Zoe tells Today programme staff shortages could lead to flood of cheaper EU imports
6th Sep 2021 / By Alistair Driver
NPA chief executive Zoe Davies has warned that the ongoing staff shortages hitting processing plants could lead to an influx of EU pork imports.
Zoe was interviewed about the labour shortages on the BBC Radio 4’s flagship Today programme on Saturday morning.
You can listen to the interview HERE (52 mins)
She explained how a lack of staff due the number of eastern European workers that have gone home means abattoirs cannot process the number of pigs producers are able to supply them with on a weekly basis.
Zoe said: “For the last 6-8 week, all of the major processors have been cutting their kills by up to 25%, leading to pigs being kept on farms for far longer than they should be and that is leading to an absolute crisis for us on the pig side.”
The situation is highlighted by the latest AHDB market data showing last week's pig slaughterings were down by 24,000 head on last year, while carcase weights are increasing, reaching 88.40kg – 1.19kg heavier than the week before, and 3.2kg heavier than a year ago.
Asked if the situation is likely to lead to more EU imports, Zoe added: “The concern is that’s exactly what will happen. We have the pigs, we have the product and the British public wants to buy British pork. However, if the processors are unable to supply the volumes that are required, the likelihood is they will start to look elsewhere.”
She pointed out with EU pork currently trading at 30p/kg less than UK pork due to oversupply issues, it provides a ‘perfect excuse for retailers to ship in much cheaper EU pork. “In our view, that is not what the British public voted for when they voted for Brexit,” Zoe added.

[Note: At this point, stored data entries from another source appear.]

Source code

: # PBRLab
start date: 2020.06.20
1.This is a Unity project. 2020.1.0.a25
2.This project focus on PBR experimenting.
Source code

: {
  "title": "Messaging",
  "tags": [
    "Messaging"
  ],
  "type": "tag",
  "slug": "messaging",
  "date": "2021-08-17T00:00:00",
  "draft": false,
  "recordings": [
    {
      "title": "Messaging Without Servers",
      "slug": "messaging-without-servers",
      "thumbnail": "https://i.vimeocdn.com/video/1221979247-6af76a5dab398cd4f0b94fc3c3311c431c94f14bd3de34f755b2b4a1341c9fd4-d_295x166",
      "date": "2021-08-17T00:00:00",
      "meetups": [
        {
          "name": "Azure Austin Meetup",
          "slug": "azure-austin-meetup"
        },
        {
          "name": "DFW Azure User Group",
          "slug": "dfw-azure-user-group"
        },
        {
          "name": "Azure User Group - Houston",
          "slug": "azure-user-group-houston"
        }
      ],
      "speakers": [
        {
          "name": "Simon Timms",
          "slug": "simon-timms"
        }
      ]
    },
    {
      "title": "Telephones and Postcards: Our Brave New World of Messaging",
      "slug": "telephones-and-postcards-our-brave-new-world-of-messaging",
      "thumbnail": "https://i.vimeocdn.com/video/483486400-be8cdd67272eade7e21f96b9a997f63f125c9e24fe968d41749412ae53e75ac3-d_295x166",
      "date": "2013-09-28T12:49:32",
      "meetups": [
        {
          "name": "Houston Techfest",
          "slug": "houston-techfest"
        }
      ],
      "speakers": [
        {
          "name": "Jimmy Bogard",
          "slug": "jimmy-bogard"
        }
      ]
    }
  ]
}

She warned that, with soaring costs of production and falling prices – producers lost between £24-£26/pig in the first half of 2021 – pig farmers are in an ‘increasingly desperate situation’.
“They are getting very stressed out and we are heading towards a situation where healthy animals may well need to be destroyed. This is putting people’s future at risk,” Zoe added.

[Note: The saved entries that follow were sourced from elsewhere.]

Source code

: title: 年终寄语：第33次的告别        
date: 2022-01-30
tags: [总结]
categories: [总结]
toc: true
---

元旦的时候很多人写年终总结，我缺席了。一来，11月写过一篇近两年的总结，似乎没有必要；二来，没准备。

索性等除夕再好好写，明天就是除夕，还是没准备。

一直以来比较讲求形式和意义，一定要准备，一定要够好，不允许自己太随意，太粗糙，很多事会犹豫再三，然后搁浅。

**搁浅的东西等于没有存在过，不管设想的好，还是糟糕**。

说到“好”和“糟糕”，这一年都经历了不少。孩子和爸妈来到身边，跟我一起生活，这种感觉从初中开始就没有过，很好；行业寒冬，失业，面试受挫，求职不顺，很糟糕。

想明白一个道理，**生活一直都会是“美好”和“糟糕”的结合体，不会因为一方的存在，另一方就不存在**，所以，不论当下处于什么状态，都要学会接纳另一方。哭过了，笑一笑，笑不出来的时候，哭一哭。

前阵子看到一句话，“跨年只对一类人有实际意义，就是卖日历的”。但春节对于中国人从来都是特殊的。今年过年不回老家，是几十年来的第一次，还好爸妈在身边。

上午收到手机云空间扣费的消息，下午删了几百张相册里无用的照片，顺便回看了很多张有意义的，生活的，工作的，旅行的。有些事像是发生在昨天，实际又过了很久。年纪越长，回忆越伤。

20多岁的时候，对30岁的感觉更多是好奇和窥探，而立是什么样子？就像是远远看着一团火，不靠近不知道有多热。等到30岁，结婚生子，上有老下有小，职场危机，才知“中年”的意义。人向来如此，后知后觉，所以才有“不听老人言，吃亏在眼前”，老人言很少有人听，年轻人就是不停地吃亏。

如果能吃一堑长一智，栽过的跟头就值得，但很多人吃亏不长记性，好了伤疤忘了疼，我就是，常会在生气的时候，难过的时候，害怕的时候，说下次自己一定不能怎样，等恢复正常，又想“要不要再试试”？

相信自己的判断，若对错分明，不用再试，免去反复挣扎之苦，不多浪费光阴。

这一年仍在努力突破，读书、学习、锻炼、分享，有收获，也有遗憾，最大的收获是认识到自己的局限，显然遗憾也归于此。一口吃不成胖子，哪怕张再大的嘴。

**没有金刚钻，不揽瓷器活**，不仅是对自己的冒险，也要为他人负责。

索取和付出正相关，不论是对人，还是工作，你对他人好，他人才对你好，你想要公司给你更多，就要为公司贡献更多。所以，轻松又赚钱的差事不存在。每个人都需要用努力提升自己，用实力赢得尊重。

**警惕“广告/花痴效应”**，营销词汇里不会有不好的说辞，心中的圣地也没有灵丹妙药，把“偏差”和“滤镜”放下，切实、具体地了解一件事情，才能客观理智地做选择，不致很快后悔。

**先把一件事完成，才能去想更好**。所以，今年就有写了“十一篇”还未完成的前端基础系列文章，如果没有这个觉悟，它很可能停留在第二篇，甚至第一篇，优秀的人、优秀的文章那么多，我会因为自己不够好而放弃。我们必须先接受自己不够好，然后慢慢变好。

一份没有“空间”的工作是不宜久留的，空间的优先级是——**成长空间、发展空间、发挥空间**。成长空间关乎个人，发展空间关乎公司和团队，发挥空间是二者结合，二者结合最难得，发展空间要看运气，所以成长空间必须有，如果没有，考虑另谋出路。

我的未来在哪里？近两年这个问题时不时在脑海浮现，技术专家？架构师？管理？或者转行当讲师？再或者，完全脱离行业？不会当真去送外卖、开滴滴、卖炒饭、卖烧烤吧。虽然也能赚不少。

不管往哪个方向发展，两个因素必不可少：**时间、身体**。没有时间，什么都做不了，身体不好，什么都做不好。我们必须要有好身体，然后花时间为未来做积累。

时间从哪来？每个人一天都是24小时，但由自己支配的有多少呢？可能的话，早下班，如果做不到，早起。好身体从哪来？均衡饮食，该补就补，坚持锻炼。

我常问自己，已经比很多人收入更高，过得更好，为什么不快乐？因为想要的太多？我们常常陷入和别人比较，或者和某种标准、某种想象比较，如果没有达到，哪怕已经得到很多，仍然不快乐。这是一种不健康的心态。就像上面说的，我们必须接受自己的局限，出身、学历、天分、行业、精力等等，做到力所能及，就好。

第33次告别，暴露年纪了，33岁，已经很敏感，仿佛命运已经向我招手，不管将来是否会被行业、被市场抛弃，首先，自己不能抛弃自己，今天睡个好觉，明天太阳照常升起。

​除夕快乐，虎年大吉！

Andrew Opie, from the British Retail Consortium agreed the UK could become more reliant on EU imports if the situation continues and called for temporary visas to allow companies across the supply chain to use more EU workers, particularly in the haulage sector, into next year.
Ballet dancers, not butchers
Zoe was also quoted in the Mail on Sunday calling for butchers to be added to the Government’s shortage occupation list.
'You have ballet dancers on it but not butchers. You couldn't make it up,' she said.
A review of the list is not due until next year.